Literature DB >> 20968380

Characteristics of listener sensitivity to talker-specific phonetic detail.

Rachel M Theodore1, Joanne L Miller.   

Abstract

Previous research shows that listeners are sensitive to talker differences in phonetic properties of speech, including voice-onset-time (VOT) in word-initial voiceless stop consonants, and that learning how a talker produces one voiceless stop transfers to another word with the same voiceless stop [Allen, J. S., and Miller, J. L. (2004). J. Acoust. Soc. Am. 115, 3171-3183]. The present experiments examined whether transfer extends to words that begin with different voiceless stops.

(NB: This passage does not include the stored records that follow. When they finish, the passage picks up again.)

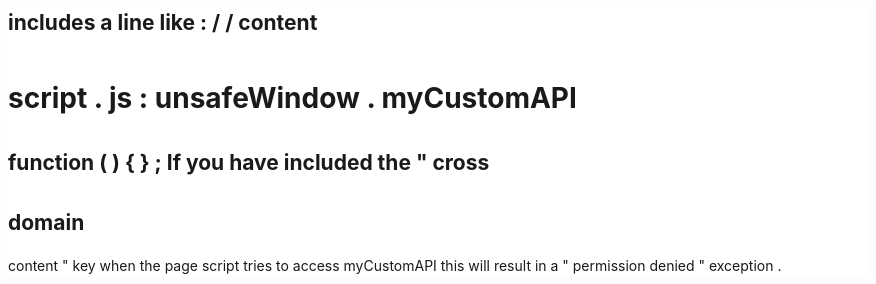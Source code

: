 includes
a
line
like
:
/
/
content
-
script
.
js
:
unsafeWindow
.
myCustomAPI
=
function
(
)
{
}
;
If
you
have
included
the
"
cross
-
domain
-
content
"
key
when
the
page
script
tries
to
access
myCustomAPI
this
will
result
in
a
"
permission
denied
"
exception
.

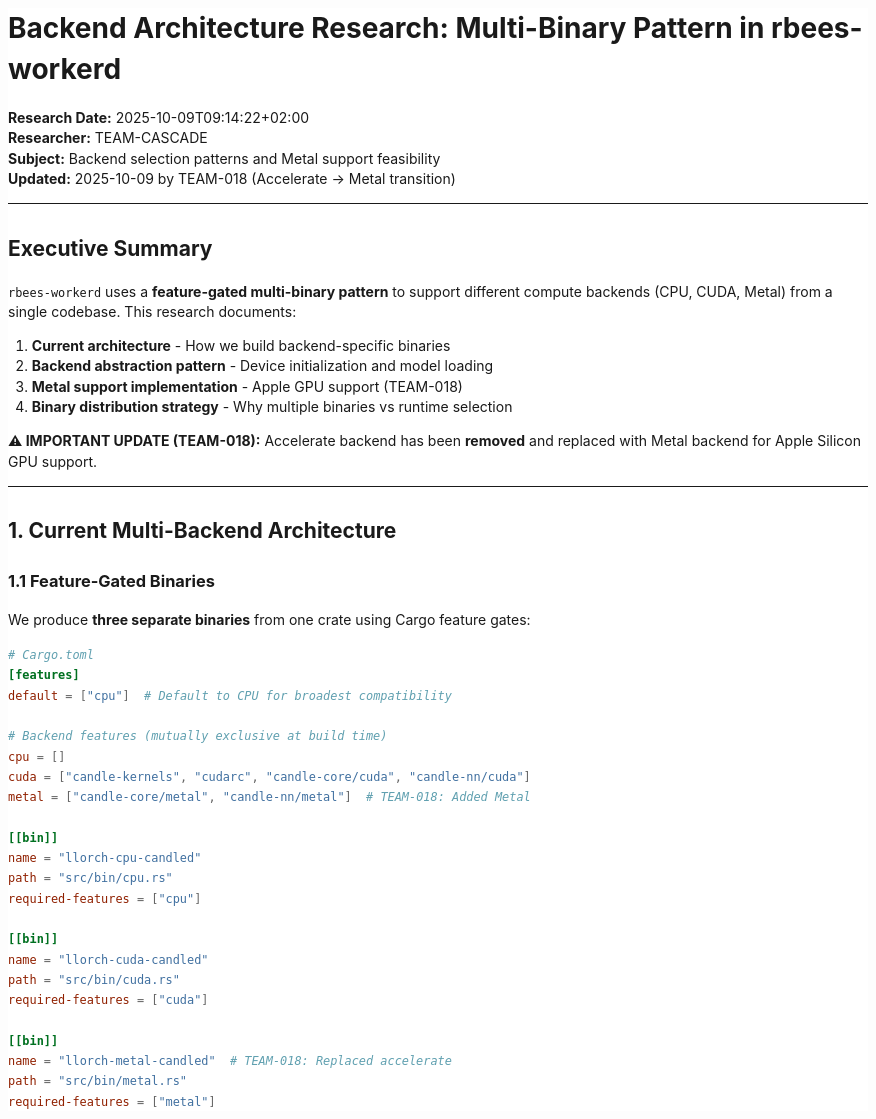 # Backend Architecture Research: Multi-Binary Pattern in rbees-workerd

**Research Date:** 2025-10-09T09:14:22+02:00  
**Researcher:** TEAM-CASCADE  
**Subject:** Backend selection patterns and Metal support feasibility  
**Updated:** 2025-10-09 by TEAM-018 (Accelerate → Metal transition)

---

## Executive Summary

`rbees-workerd` uses a **feature-gated multi-binary pattern** to support different compute backends (CPU, CUDA, Metal) from a single codebase. This research documents:

1. **Current architecture** - How we build backend-specific binaries
2. **Backend abstraction pattern** - Device initialization and model loading
3. **Metal support implementation** - Apple GPU support (TEAM-018)
4. **Binary distribution strategy** - Why multiple binaries vs runtime selection

**⚠️ IMPORTANT UPDATE (TEAM-018):** Accelerate backend has been **removed** and replaced with Metal backend for Apple Silicon GPU support.

---

## 1. Current Multi-Backend Architecture

### 1.1 Feature-Gated Binaries

We produce **three separate binaries** from one crate using Cargo feature gates:

```toml
# Cargo.toml
[features]
default = ["cpu"]  # Default to CPU for broadest compatibility

# Backend features (mutually exclusive at build time)
cpu = []
cuda = ["candle-kernels", "cudarc", "candle-core/cuda", "candle-nn/cuda"]
metal = ["candle-core/metal", "candle-nn/metal"]  # TEAM-018: Added Metal

[[bin]]
name = "llorch-cpu-candled"
path = "src/bin/cpu.rs"
required-features = ["cpu"]

[[bin]]
name = "llorch-cuda-candled"
path = "src/bin/cuda.rs"
required-features = ["cuda"]

[[bin]]
name = "llorch-metal-candled"  # TEAM-018: Replaced accelerate
path = "src/bin/metal.rs"
required-features = ["metal"]
```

During training, listeners heard two talkers produce a given voiceless-initial word (e.g., pain). VOTs were manipulated such that one talker produced the voiceless stop with relatively short VOTs and the other with relatively long VOTs. At test, listeners heard a short- and long-VOT variant of the same word (e.g., pain) or a word beginning with a different voiceless stop (e.g., cane or coal), and were asked to select which of the two VOT variants was most representative of a given talker. In all conditions, which variant was selected at test was in line with listeners' exposure during training, and the effect was equally strong for the novel word and the training word. These findings suggest that accommodating talker-specific phonetic detail does not require exposure to each individual phonetic segment.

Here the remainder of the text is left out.